(INPUT)

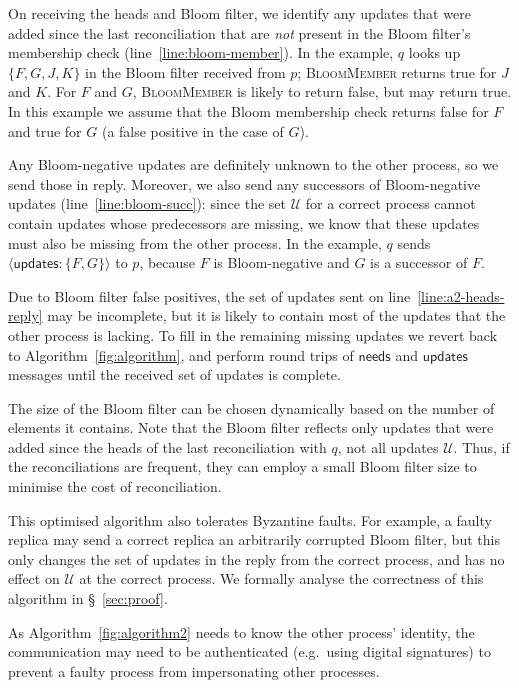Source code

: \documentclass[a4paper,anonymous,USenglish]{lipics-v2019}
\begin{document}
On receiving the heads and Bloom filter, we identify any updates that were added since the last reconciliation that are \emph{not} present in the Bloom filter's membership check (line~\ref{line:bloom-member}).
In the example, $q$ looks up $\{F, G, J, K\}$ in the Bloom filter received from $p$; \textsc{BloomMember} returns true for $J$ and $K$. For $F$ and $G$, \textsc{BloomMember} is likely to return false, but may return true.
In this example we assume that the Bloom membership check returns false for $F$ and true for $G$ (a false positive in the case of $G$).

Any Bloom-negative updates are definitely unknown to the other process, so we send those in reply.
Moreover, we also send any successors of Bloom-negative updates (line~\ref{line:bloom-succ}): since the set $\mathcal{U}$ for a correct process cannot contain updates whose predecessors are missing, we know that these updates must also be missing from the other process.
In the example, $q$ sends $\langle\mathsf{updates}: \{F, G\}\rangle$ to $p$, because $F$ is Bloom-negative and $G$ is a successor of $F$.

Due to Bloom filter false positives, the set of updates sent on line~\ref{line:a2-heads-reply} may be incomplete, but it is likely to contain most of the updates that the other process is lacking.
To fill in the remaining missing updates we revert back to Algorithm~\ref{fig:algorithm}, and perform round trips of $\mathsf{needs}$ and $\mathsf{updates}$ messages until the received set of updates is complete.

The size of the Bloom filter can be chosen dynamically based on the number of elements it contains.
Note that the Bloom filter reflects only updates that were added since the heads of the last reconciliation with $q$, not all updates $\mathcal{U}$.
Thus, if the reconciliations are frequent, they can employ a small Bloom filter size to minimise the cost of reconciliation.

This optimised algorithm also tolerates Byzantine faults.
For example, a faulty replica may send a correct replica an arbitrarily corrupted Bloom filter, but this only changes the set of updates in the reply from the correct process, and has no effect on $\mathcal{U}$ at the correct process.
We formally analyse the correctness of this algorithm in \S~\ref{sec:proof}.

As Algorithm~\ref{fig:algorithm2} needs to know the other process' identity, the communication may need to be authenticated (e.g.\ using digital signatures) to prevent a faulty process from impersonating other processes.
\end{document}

(End INPUT)

■ **EXERCISE AIM**:
The output should be exactly the lines above from the line containing "Thus, if the" to the line containing "We formally analyse", inclusive, with no other lines.

■ **EXERCISE OUTPUT**:
Thus, if the reconciliations are frequent, they can employ a small Bloom filter size to minimise the cost of reconciliation.

This optimised algorithm also tolerates Byzantine faults.
For example, a faulty replica may send a correct replica an arbitrarily corrupted Bloom filter, but this only changes the set of updates in the reply from the correct process, and has no effect on $\mathcal{U}$ at the correct process.
We formally analyse the correctness of this algorithm in \S~\ref{sec:proof}.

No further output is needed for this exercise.